In Breakthrough: The Gorlice-Tarnow Campaign, 1915 (Santa Barbara, Calif: Praeger, 2010) Richard L. DiNardio covers the decisive battle of the eastern front. In fact, he argues that the Gorlice-Tarnow campaign re-set the war on all fronts in Germany's favor. The Central Powers regained the upper hand that they lost on the Battle of the Marne, and dealt the Russian army a blow that they did not recover from. Unlike Moltke's grand plan to reach Paris in one swift movement, Field Marshal August von Mackensen's plan moved from one objective to the next as a series of independent offensives. The first target was Przemsyl, then Lemberg, and finally Warsaw. Each one fell into their hands more easily than they thought, setting the stage for the next drive east. Unlike the Battle of the Marne, these battles were masterpieces of operational art that utilized the latest technologies, like the telephone. DiNardio has high praises for Mackensen and his staff, and takes a few swipes at General Erich von Ludendorff. Ironically, despite the clear military success of the campaign, it failed in its diplomatic objectives of persuading Italy and Romania to remain neutral. Considering their liabilities to the Allies, that might not have been a total diplomatic defeat for the Germans.

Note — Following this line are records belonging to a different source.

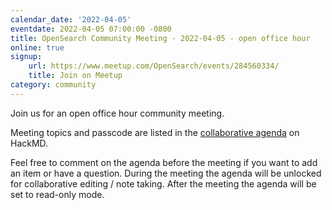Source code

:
 ```yaml
---
calendar_date: '2022-04-05'
eventdate: 2022-04-05 07:00:00 -0800
title: OpenSearch Community Meeting - 2022-04-05 - open office hour
online: true
signup:
    url: https://www.meetup.com/OpenSearch/events/284560334/
    title: Join on Meetup
category: community
---
```


Join us for an open office hour community meeting.

Meeting topics and passcode are listed in the [collaborative agenda](https://hackmd.io/@HmdZWaVnQU6M8icdvC5TwQ/By_wT8YW5) on HackMD.

Feel free to comment on the agenda before the meeting if you want to add an item or have a question.
During the meeting the agenda will be unlocked for collaborative editing / note taking. After the meeting the agenda will be set to read-only mode.

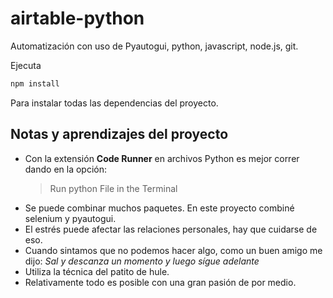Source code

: # airtable-python

Automatización con uso de Pyautogui, python, javascript, node.js, git.

Ejecuta

```bash
npm install
```

Para instalar todas las dependencias del proyecto.

## Notas y aprendizajes del proyecto

- Con la extensión **Code Runner** en archivos Python es mejor correr dando en la opción:
  > Run python File in the Terminal
- Se puede combinar muchos paquetes. En este proyecto combiné selenium y pyautogui.
- El estrés puede afectar las relaciones personales, hay que cuidarse de eso.
- Cuando sintamos que no podemos hacer algo, como un buen amigo me dijo: _Sal y descanza un momento y luego sígue adelante_
- Utiliza la técnica del patito de hule.
- Relativamente todo es posible con una gran pasión de por medio.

My big takeaway from these books is how difficult operational planning was during World War I. They did not always effectively utilize the latest technologies (railroads, telephones, automobiles, planes), had very limited intelligence, and little experience moving the vast formations under their command. If Herwig's book shows the failure of the Germans to set realistic and obtainable objectives, DiNardio's shows that they learned that lesson well enough.